In 1605 Lord Rich sued for divorce, and Lady Rich confessed to committing adultery with a stranger. Lord Rich wanted a new wife, and Lady Rich and Devonshire wanted to marry and legitimize their children. Divorce was granted, but remarriage was forbidden, and legitimizing the children was out of the question. King James was infuriated by the divorce proceedings, banished Lady Rich from his court, and reprimanded Devonshire. The two lovers made an illegal marriage and continued to live as husband and wife until Devonshire died in Apr 1606. Penelope converted to Roman Catholicism late in life. Her former husband, Lord Rich, was at her side when she died in Jul 1607. She was buried in a London church without any marking on her grave. The register simply recorded the burial of "A Lady Devereux". 

Devonshire's will provided quite generously for all five of his children. Sylvia Freedman's book also shows that Lady Rich's two sets of children did not overlap, as had previously been believed. She broke off marital relations with Rich before taking up with Blount. The false belief that Lady Rich mingled her husband and lover, and was not even faithful to the letter, caused her to seem more wicked than ever.

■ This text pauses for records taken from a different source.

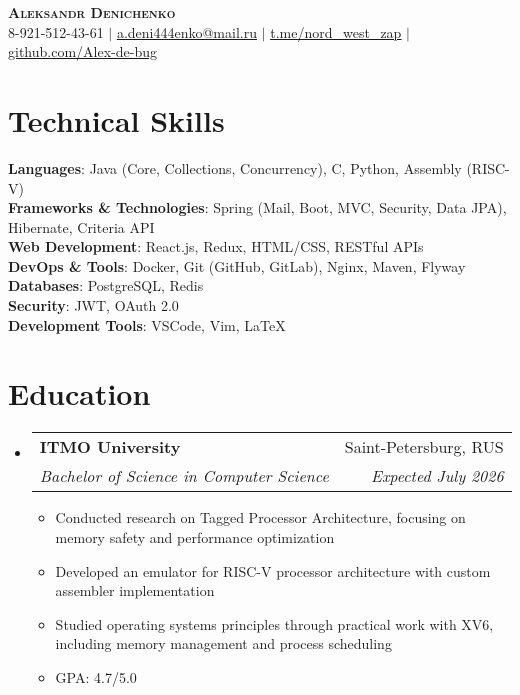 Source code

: \documentclass[letterpaper,11pt]{article}
\makeatletter
\newcommand{\resumeItem}[1]{
  \item\small{
    {#1 \vspace{-2pt}}
  }
}
\newcommand{\resumeSubheading}[4]{
  \vspace{-2pt}\item
    \begin{tabular*}{0.97\textwidth}[t]{l@{\extracolsep{\fill}}r}
      \textbf{#1} & #2 \\
      \textit{\small#3} & \textit{\small #4} \\
    \end{tabular*}\vspace{-7pt}
}
\newcommand{\resumeSubHeadingListStart}{\begin{itemize}[leftmargin=0.15in, label={}]}
\newcommand{\resumeSubHeadingListEnd}{\end{itemize}}
\newcommand{\resumeItemListStart}{\begin{itemize}}
\newcommand{\resumeItemListEnd}{\end{itemize}\vspace{-5pt}}
\makeatother
\begin{document}


\begin{center}
    \textbf{\Huge \scshape Aleksandr Denichenko} \\ \vspace{1pt}
    \small 8-921-512-43-61 $|$ \href{mailto:a.deni444enko@mail.ru}{\underline{a.deni444enko@mail.ru}} $|$ 
    \href{https://t.me/nord_west_zap}{\underline{t.me/nord\_west\_zap}} $|$
    \href{https://github.com/Alex-de-bug}{\underline{github.com/Alex-de-bug}}
\end{center}

\section{Technical Skills}
 \begin{itemize}[leftmargin=0.15in, label={}]
    \small{\item{
     \textbf{Languages}{: Java (Core, Collections, Concurrency), C, Python, Assembly (RISC-V)} \\
     \textbf{Frameworks \& Technologies}{: Spring (Mail, Boot, MVC, Security, Data JPA), Hibernate, Criteria API} \\
     \textbf{Web Development}{: React.js, Redux, HTML/CSS, RESTful APIs} \\
     \textbf{DevOps \& Tools}{: Docker, Git (GitHub, GitLab), Nginx, Maven, Flyway} \\
     \textbf{Databases}{: PostgreSQL, Redis} \\
     \textbf{Security}{: JWT, OAuth 2.0} \\
     \textbf{Development Tools}{: VSCode, Vim, LaTeX}
    }}
 \end{itemize}


\section{Education}
  \resumeSubHeadingListStart
    \resumeSubheading
      {ITMO University}{Saint-Petersburg, RUS}
      {Bachelor of Science in Computer Science}{Expected July 2026}
          \resumeItemListStart
            \resumeItem{Conducted research on Tagged Processor Architecture, focusing on memory safety and performance optimization}
            \resumeItem{Developed an emulator for RISC-V processor architecture with custom assembler implementation}
            \resumeItem{Studied operating systems principles through practical work with XV6, including memory management and process scheduling}
            \resumeItem{GPA: 4.7/5.0}
        \resumeItemListEnd
  \resumeSubHeadingListEnd
\end{document}
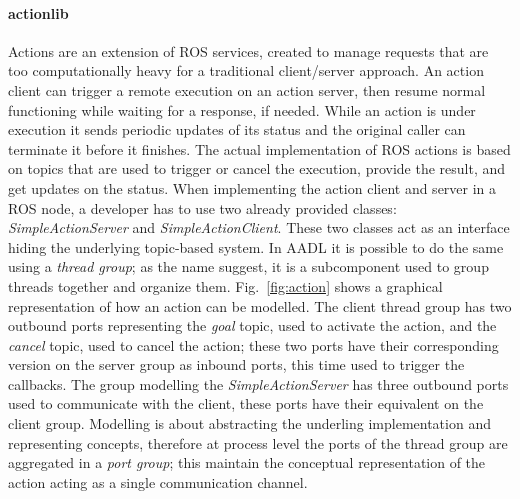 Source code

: \paragraph{actionlib} Actions are an extension of ROS services, created to manage requests that are too computationally heavy for a traditional client/server approach. An action client can trigger a remote execution on an action server, then resume normal functioning while waiting for a response, if needed. While an action is under execution it sends periodic updates of its status and the original caller can terminate it before it finishes. The actual implementation of ROS actions is based on topics that are used to trigger or cancel the execution, provide the result, and get updates on the status.
When implementing the action client and server in a ROS node, a developer has to use two already provided classes: \textit{SimpleActionServer} and \textit{SimpleActionClient}. These two classes act as an interface hiding the underlying topic-based system. In AADL it is possible to do the same using a \textit{thread group}; as the name suggest, it is a subcomponent used to group threads together and organize them. Fig.~\ref{fig:action} shows a graphical representation of how an action can be modelled. The client thread group has two outbound ports representing the \textit{goal} topic, used to activate the action, and the \textit{cancel} topic, used to cancel the action; these two ports have their corresponding version on the server group as inbound ports, this time used to trigger the callbacks. The group modelling the \textit{SimpleActionServer} has three outbound ports used to communicate with the client, these ports have their equivalent on the client group. Modelling is about abstracting the underling implementation and representing concepts, therefore at process level the ports of the thread group are aggregated in a \textit{port group}; this maintain the conceptual representation of the action acting as a single communication channel.

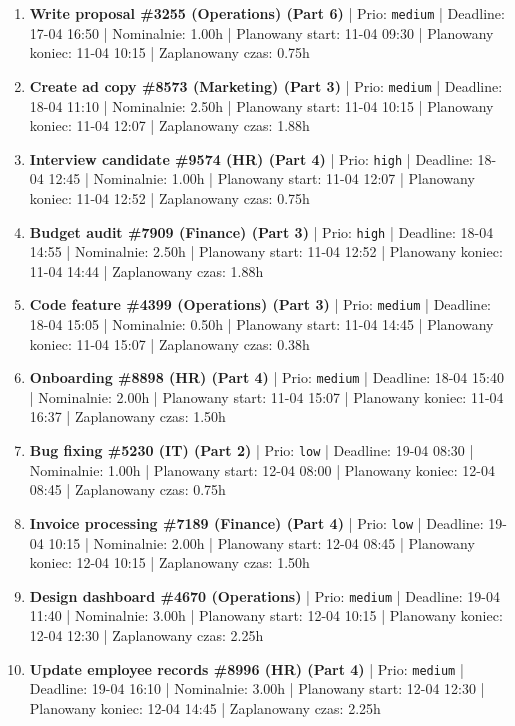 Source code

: {\begin{enumerate}
  \item [\textbf{14654}] \textbf{Write proposal \#3255 (Operations) (Part 6)} | Prio: \texttt{medium} | Deadline: 17-04 16:50 | Nominalnie: 1.00h | Planowany start: 11-04 09:30 | Planowany koniec: 11-04 10:15 | Zaplanowany czas: 0.75h
  \item [\textbf{14677}] \textbf{Create ad copy \#8573 (Marketing) (Part 3)} | Prio: \texttt{medium} | Deadline: 18-04 11:10 | Nominalnie: 2.50h | Planowany start: 11-04 10:15 | Planowany koniec: 11-04 12:07 | Zaplanowany czas: 1.88h
  \item [\textbf{14612}] \textbf{Interview candidate \#9574 (HR) (Part 4)} | Prio: \texttt{high} | Deadline: 18-04 12:45 | Nominalnie: 1.00h | Planowany start: 11-04 12:07 | Planowany koniec: 11-04 12:52 | Zaplanowany czas: 0.75h
  \item [\textbf{14616}] \textbf{Budget audit \#7909 (Finance) (Part 3)} | Prio: \texttt{high} | Deadline: 18-04 14:55 | Nominalnie: 2.50h | Planowany start: 11-04 12:52 | Planowany koniec: 11-04 14:44 | Zaplanowany czas: 1.88h
  \item [\textbf{14664}] \textbf{Code feature \#4399 (Operations) (Part 3)} | Prio: \texttt{medium} | Deadline: 18-04 15:05 | Nominalnie: 0.50h | Planowany start: 11-04 14:45 | Planowany koniec: 11-04 15:07 | Zaplanowany czas: 0.38h
  \item [\textbf{14636}] \textbf{Onboarding \#8898 (HR) (Part 4)} | Prio: \texttt{medium} | Deadline: 18-04 15:40 | Nominalnie: 2.00h | Planowany start: 11-04 15:07 | Planowany koniec: 11-04 16:37 | Zaplanowany czas: 1.50h
  \item [\textbf{14680}] \textbf{Bug fixing \#5230 (IT) (Part 2)} | Prio: \texttt{low} | Deadline: 19-04 08:30 | Nominalnie: 1.00h | Planowany start: 12-04 08:00 | Planowany koniec: 12-04 08:45 | Zaplanowany czas: 0.75h
  \item [\textbf{14678}] \textbf{Invoice processing \#7189 (Finance) (Part 4)} | Prio: \texttt{low} | Deadline: 19-04 10:15 | Nominalnie: 2.00h | Planowany start: 12-04 08:45 | Planowany koniec: 12-04 10:15 | Zaplanowany czas: 1.50h
  \item [\textbf{14676}] \textbf{Design dashboard \#4670 (Operations)} | Prio: \texttt{medium} | Deadline: 19-04 11:40 | Nominalnie: 3.00h | Planowany start: 12-04 10:15 | Planowany koniec: 12-04 12:30 | Zaplanowany czas: 2.25h
  \item [\textbf{14655}] \textbf{Update employee records \#8996 (HR) (Part 4)} | Prio: \texttt{medium} | Deadline: 19-04 16:10 | Nominalnie: 3.00h | Planowany start: 12-04 12:30 | Planowany koniec: 12-04 14:45 | Zaplanowany czas: 2.25h

\end{enumerate}}
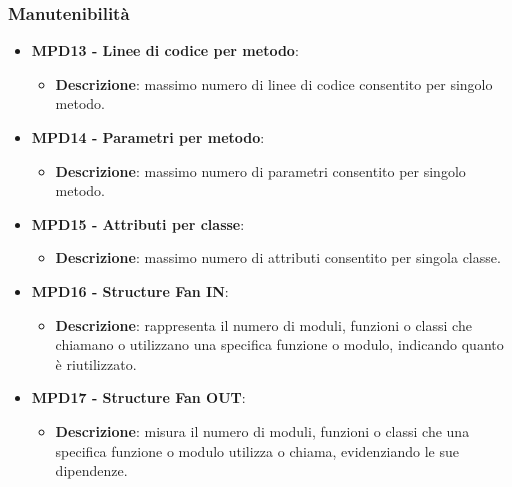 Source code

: \documentclass[10pt]{article}
\begin{document}
\begin{justify}
\subsubsection{Manutenibilità}
\begin{itemize}
    \item \textbf{MPD13 - Linee di codice per metodo}:
      \begin{itemize}
        \item \textbf{Descrizione}: massimo numero di linee di codice consentito per singolo metodo.
      \end{itemize}
    \item \textbf{MPD14 - Parametri per metodo}:
      \begin{itemize}
        \item \textbf{Descrizione}: massimo numero di parametri consentito per singolo metodo.
      \end{itemize}
    \item \textbf{MPD15 - Attributi per classe}:
      \begin{itemize}
        \item \textbf{Descrizione}: massimo numero di attributi consentito per singola classe.
      \end{itemize}
    \item \textbf{MPD16 - Structure Fan IN}:
      \begin{itemize}
        \item \textbf{Descrizione}: rappresenta il numero di moduli, funzioni o classi che chiamano o utilizzano una specifica funzione o modulo, indicando quanto è riutilizzato.
      \end{itemize}
    \item \textbf{MPD17 - Structure Fan OUT}:
      \begin{itemize}
        \item \textbf{Descrizione}: misura il numero di moduli, funzioni o classi che una specifica funzione o modulo utilizza o chiama, evidenziando le sue dipendenze.
      \end{itemize}
\end{itemize}


\end{justify}
\end{document}
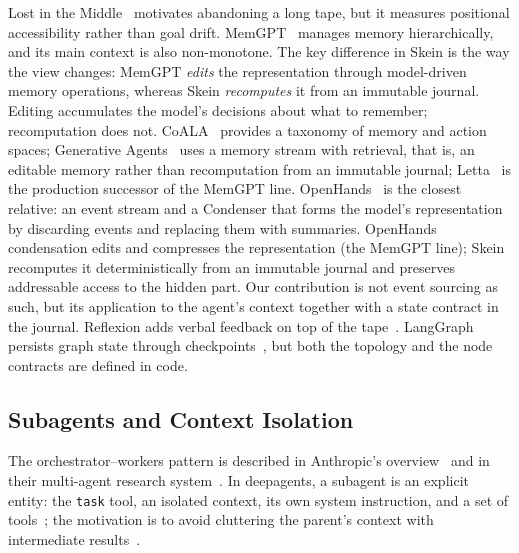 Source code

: \documentclass[11pt,a4paper]{article}
\begin{document}
Lost in the Middle~\cite{liu2023lost} motivates abandoning a long tape, but it measures
positional accessibility rather than goal drift. MemGPT~\cite{packer2023memgpt} manages memory
hierarchically, and its main context is also non-monotone. The key difference in Skein is the
way the view changes: MemGPT \emph{edits} the representation through model-driven memory
operations, whereas Skein \emph{recomputes} it from an immutable journal. Editing accumulates
the model's decisions about what to remember; recomputation does not. CoALA~\cite{sumers2024coala}
provides a taxonomy of memory and action spaces; Generative Agents~\cite{park2023generative}
uses a memory stream with retrieval, that is, an editable memory rather than recomputation from
an immutable journal; Letta~\cite{letta} is the production successor of the MemGPT line.
OpenHands~\cite{openhands2024,openhandsSdk2025} is the closest relative: an event stream and a
Condenser that forms the model's representation by discarding events and replacing them with
summaries. OpenHands condensation edits and compresses the representation (the MemGPT line);
Skein recomputes it deterministically from an immutable journal and preserves addressable access
to the hidden part. Our contribution is not event sourcing as such, but its application to the
agent's context together with a state contract in the journal. Reflexion adds verbal feedback on
top of the tape~\cite{shinn2023reflexion}. LangGraph persists graph state through
checkpoints~\cite{langgraphPersistence}, but both the topology and the node contracts are
defined in code.

\subsection{Subagents and Context Isolation}

The orchestrator--workers pattern is described in Anthropic's overview~\cite{anthropic2024building}
and in their multi-agent research system~\cite{anthropic2025multiagent}. In deepagents, a
subagent is an explicit entity: the \texttt{task} tool, an isolated context, its own system
instruction, and a set of tools~\cite{langchain2025deepagents}; the motivation is to avoid
cluttering the parent's context with intermediate results~\cite{dbreunig2025context}.
\end{document}
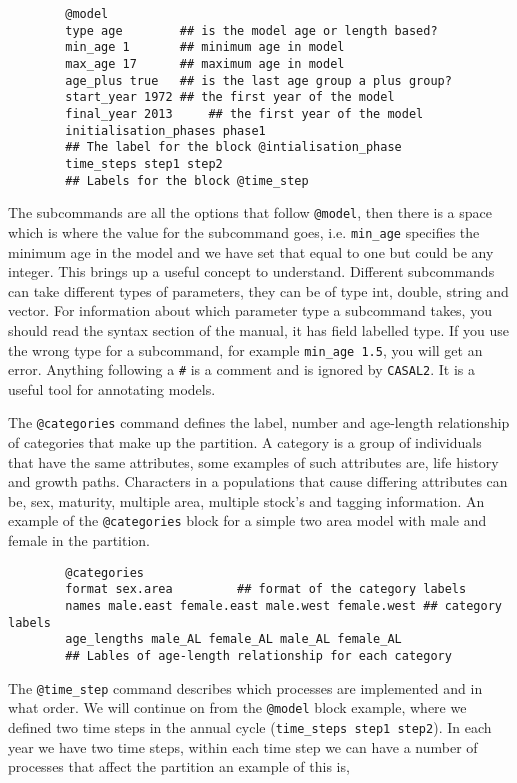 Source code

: \documentclass[12pt]{article}
\makeatletter
\newcommand{\cas}{\texttt{CASAL2}}
\newcommand{\command}[1] {\texttt{@#1}}
\makeatother
\begin{document}
{\small{\begin{verbatim}
		@model
		type age		## is the model age or length based?
		min_age 1		## minimum age in model
		max_age 17		## maximum age in model
		age_plus true	## is the last age group a plus group?
		start_year 1972	## the first year of the model
		final_year 2013 	## the first year of the model
		initialisation_phases phase1	
		## The label for the block @intialisation_phase
		time_steps step1 step2
		## Labels for the block @time_step
		\end{verbatim}}}
The subcommands are all the options that follow \command{model}, then there is a space which is where the value for the subcommand goes, i.e. \texttt{min\_age} specifies the minimum age in the model and we have set that equal to one but could be any integer. This brings up a useful concept to understand. Different subcommands can take different types of parameters, they can be of type int, double, string and vector. For information about which parameter type a subcommand takes, you should read the syntax section of the manual, it has field labelled type. If you use the wrong type for a subcommand, for example \texttt{min\_age 1.5}, you will get an error. Anything following a \texttt{\#} is a comment and is ignored by \cas. It is a useful tool for annotating models. 

The \command{categories} command defines the label, number and age-length relationship of categories that make up the partition. A category is a group of individuals that have the same attributes, some examples of such attributes are, life history and growth paths. Characters in a populations that cause differing attributes can be, sex, maturity, multiple area, multiple stock's and tagging information. An example of the \command{categories} block for a simple two area model with male and female in the partition.

{\small{\begin{verbatim}
		@categories
		format sex.area			## format of the category labels
		names male.east female.east male.west female.west ## category labels
		age_lengths male_AL female_AL male_AL female_AL	
		## Lables of age-length relationship for each category
		\end{verbatim}}}
\pagebreak
The \command{time\_step} command describes which processes are implemented and in what order. We will continue on from the \command{model} block example, where we defined two time steps in the annual cycle (\texttt{time\_steps step1 step2}). In each year we have two time steps, within each time step we can have a number of processes that affect the partition an example of this is,
\end{document}
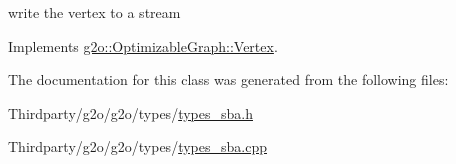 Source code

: write the vertex to a stream 



Implements \mbox{\hyperlink{classg2o_1_1_optimizable_graph_1_1_vertex_a4cac277db656fddb5f844d9009d601eb}{g2o\+::\+Optimizable\+Graph\+::\+Vertex}}.



The documentation for this class was generated from the following files\+:\begin{DoxyCompactItemize}
\item 
Thirdparty/g2o/g2o/types/\mbox{\hyperlink{types__sba_8h}{types\+\_\+sba.\+h}}\item 
Thirdparty/g2o/g2o/types/\mbox{\hyperlink{types__sba_8cpp}{types\+\_\+sba.\+cpp}}\end{DoxyCompactItemize}
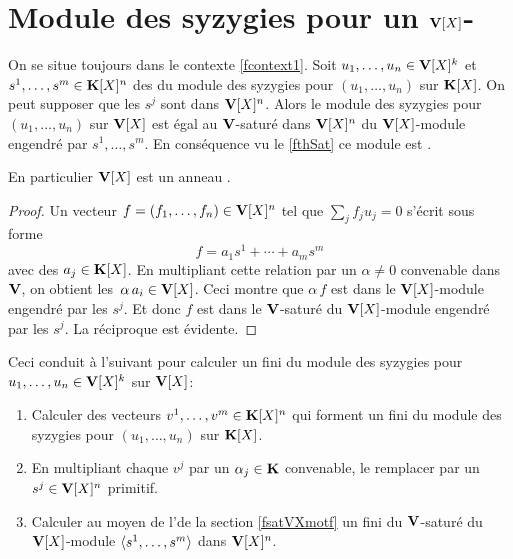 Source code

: \section{Module des syzygies pour un $\mathbf{V}[X]$-\mtf} \label{fVXsysygies}

\begin{ftheorem} \label{fthsyzygies} 
On se situe toujours dans le contexte \ref{fcontext1}.
Soit $u_1,\dots,u_n\in\mathbf{V}[X]^k$ et $s^1,\dots,s^m\in\mathbf{K}[X]^n$ des \gtrs du
module des syzygies pour $(u_1,\dots,u_n)$ sur $\mathbf{K}[X]$. On peut supposer que
les $s^j$ sont dans $\mathbf{V}[X]^n$. Alors le  module des syzygies pour $(u_1,\dots,u_n)$ sur $\mathbf{V}[X]$ est égal au $\mathbf{V}$-saturé  dans $\mathbf{V}[X]^n$ du $\mathbf{V}[X]$-module engendré par 
$s^1,\dots,s^m$. En conséquence vu le \tho \ref{fthSat}
ce module est \tf. 

\noindent En particulier $\mathbf{V}[X]$ est un anneau \coh.
\end{ftheorem}

%
\begin{proof}
Un vecteur $f=(f_1,\dots,f_n)\in\mathbf{V}[X]^n$ tel que $\sum_jf_ju_j=0$
s'écrit sous forme 
  $$
  f=a_1s^1+\cdots+a_ms^m
  $$ 
avec des $a_j\in\mathbf{K}[X]$. 
En multipliant cette relation par un $\alpha\neq 0$ convenable dans $\mathbf{V}$, 
on obtient les~$\alpha\, a_i\in\mathbf{V}[X]$. Ceci montre que $\alpha\,f$ est dans le $\mathbf{V}[X]$-module engendré par les $s^j$. Et donc $f$ est dans le
$\mathbf{V}$-saturé du $\mathbf{V}[X]$-module engendré par les $s^j$.
La réciproque est évidente.
\end{proof}
%

Ceci conduit à l'\algo suivant pour calculer un \sgr fini du module des syzygies pour $u_1,\dots,u_n\in\mathbf{V}[X]^k$ sur $\mathbf{V}[X]$:
%
\begin{enumerate}
%
\item Calculer des vecteurs  $v^1,\dots,v^m\in\mathbf{K}[X]^n$ qui forment un \sgr fini du  module des syzygies pour $(u_1,\dots,u_n)$ sur $\mathbf{K}[X]$.
%
\item En multipliant chaque $v^j$ par un $\alpha_j\in\mathbf{K}$ convenable, le remplacer par un $s^j\in\mathbf{V}[X]^n$ primitif.
%
\item Calculer au moyen de l'\algo de la section \ref{fsatVXmotf} un \sgr fini
du $\mathbf{V}$-saturé du $\mathbf{V}[X]$-module  $\langle{s^1,\dots,s^m}\rangle$ dans $\mathbf{V}[X]^n$.
%
\end{enumerate}




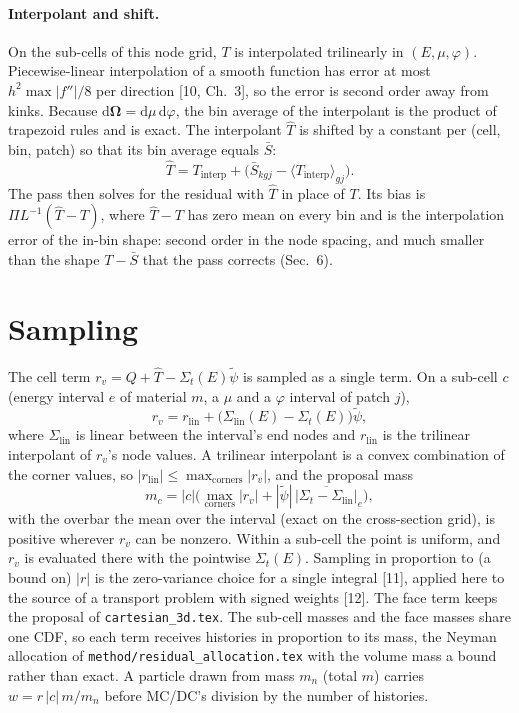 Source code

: \documentclass[11pt]{article}
\newcommand{\tpsi}{\tilde\psi}
\newcommand{\Sbar}{\bar S}
\newcommand{\Sigt}{\Sigma_t}
\newcommand{\Om}{\boldsymbol\Omega}
\newcommand{\That}{\hat T}
\begin{document}
\paragraph{Interpolant and shift.} On the sub-cells of this node grid, $T$ is
interpolated trilinearly in $(E,\mu,\varphi)$. Piecewise-linear interpolation of a
smooth function has error at most $h^2\max|f''|/8$ per direction [10, Ch.~3], so the
error is second order away from kinks. Because $\mathrm d\Om = \mathrm d\mu\,
\mathrm d\varphi$, the bin average of the interpolant is the product of trapezoid
rules and is exact. The interpolant $\That$ is shifted by a constant per (cell, bin,
patch) so that its bin average equals $\Sbar$:
\begin{equation}
  \That = T_{\text{interp}} + \big(\Sbar_{kgj} - \langle T_{\text{interp}}\rangle_{gj}\big).
\end{equation}
The pass then solves for the residual with $\That$ in place of $T$. Its bias is
$\Pi L^{-1}(\That - T)$, where $\That-T$ has zero mean on every bin and is the
interpolation error of the in-bin shape: second order in the node spacing, and much
smaller than the shape $T-\Sbar$ that the pass corrects (Sec.~6).

\section{Sampling}

The cell term $r_v = Q + \That - \Sigt(E)\tpsi$ is sampled as a single term. On a
sub-cell $c$ (energy interval $e$ of material $m$, a $\mu$ and a $\varphi$
interval of patch $j$),
\begin{equation}
  r_v = r_{\text{lin}} + \big(\Sigma_{\text{lin}}(E) - \Sigt(E)\big)\tpsi ,
\end{equation}
where $\Sigma_{\text{lin}}$ is linear between the interval's end nodes and
$r_{\text{lin}}$ is the trilinear interpolant of $r_v$'s node values. A trilinear
interpolant is a convex combination of the corner values, so
$|r_{\text{lin}}|\le\max_{\text{corners}}|r_v|$, and the proposal mass
\begin{equation}
  m_c = |c|\Big(\max_{\text{corners}}|r_v| + |\tpsi|\,\overline{|\Sigt-\Sigma_{\text{lin}}|}_e\Big),
\end{equation}
with the overbar the mean over the interval (exact on the cross-section grid), is
positive wherever $r_v$ can be nonzero. Within a sub-cell the point is uniform, and
$r_v$ is evaluated there with the pointwise $\Sigt(E)$. Sampling in proportion to
(a bound on) $|r|$ is the zero-variance choice for a single integral [11], applied
here to the source of a transport problem with signed weights [12]. The face term
keeps the proposal of \texttt{cartesian\_3d.tex}. The sub-cell masses and the face
masses share one CDF, so each term receives histories in proportion to its mass,
the Neyman allocation of \texttt{method/residual\_allocation.tex} with the volume mass
a bound rather than exact. A particle drawn from mass $m_n$ (total $m$) carries
$w = r\,|c|\,m/m_n$ before MC/DC's division by the number of histories.
\end{document}
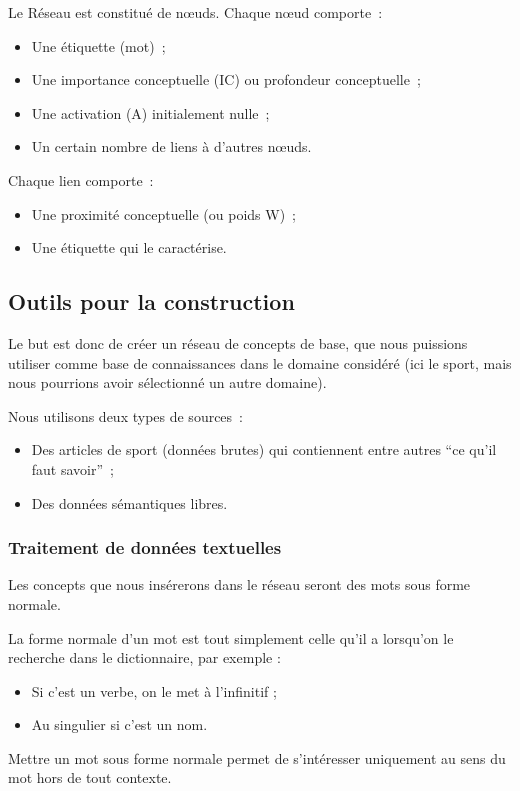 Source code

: \documentclass[a4paper,12pt]{article}
\begin{document}
Le R\'eseau est constitué de n\oe{}uds. Chaque n\oe{}ud comporte~:
\begin{itemize}
  \item Une étiquette (mot)~;
 \item Une importance conceptuelle (IC) ou profondeur conceptuelle~;
 \item Une activation (A) initialement nulle~;
 \item Un certain nombre de liens à d'autres n\oe{}uds.
\end{itemize}

Chaque lien comporte~:
\begin{itemize}
 \item Une proximité conceptuelle (ou poids W)~;
 \item Une étiquette qui le caract\'erise.
\end{itemize}

\subsection{Outils pour la construction}

Le but est donc de créer un réseau de concepts de base, que nous puissions utiliser comme base de connaissances dans le domaine considéré (ici le sport, mais nous pourrions avoir sélectionné un autre domaine).

Nous utilisons deux types de sources~:
\begin{itemize}
 \item Des articles de sport (données brutes) qui contiennent entre autres ``ce qu'il faut savoir''~;
 \item Des données sémantiques libres.
\end{itemize}


\subsubsection{Traitement de donn\'ees textuelles}

Les concepts que nous ins\'ererons dans le r\'eseau seront des mots sous forme normale.

\begin{definition}
La forme normale d'un mot est tout simplement celle qu'il a lorsqu'on le recherche dans le dictionnaire, par exemple :
\begin{itemize}
 \item Si c'est un verbe, on le met \`a l'infinitif ;
 \item Au singulier si c'est un nom.
\end{itemize}
Mettre un mot sous forme normale permet de s'int\'eresser uniquement au sens du mot hors de tout contexte.
\end{definition}
\end{document}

To many Victorians and some post-Victorians, Lady Rich's scarlet sins absolutely proved that the saintly Sidney could have had nothing to do with her.

James had no objection to adultery among his nobles. But he did expect them to maintain appearances, and was enraged when one of them publicly admitted her offense. After her divorce Lady Rich was regarded as a notorious woman. But that made it all the more important to prevent her name from contaminating the cult of Sir Phillip Sidney.

Lady Rich's oldest legitimate son had become the Earl of Warwick, Lord High Admiral of England and a leading figure among the Parliamentary forces opposing King Charles. Her other legitimate son was the Earl of Holland, a powerful politician who kept changing sides, until Parliament settled things by beheading him in 1649. Lady Rich's oldest illegitimate son was the Earl of Newport, a general fighting for the King.

Other families might also have taken umbrage at full disclosure of the story of Astrophel and Stella. Sidney, a moderate Puritan, was a hero to both sides. and his widow's children had a stake in his reputation, if only to deny that he wronged their mother by loving Lady Rich during his marriage negotiations. Frances Walsingham's older son was the Earl of Essex (he was also Lady Rich's nephew), a leading Parliamentary general, while her younger son was the Marquess of Clanricard, one of the King's strongest supporters in Ireland. Frances Walsingham's daughter by her Irish husband was the Marchioness of Winchester, a heroine of the Royalist cause in England. Another man who might have taken offense was the Countess of Pembroke's son, Sidney's nephew and godson, the Earl of Pembroke and Montgomery, a political supporter of the Parliament. lastly there was Sidney's brother's son, the Earl of Leicester, the then head of the House of Sidney. He was disaffected from the King but wouldn't oppose him, so he stayed neutral, while his son and heir, Viscount Lisle, was active in support of Parliament.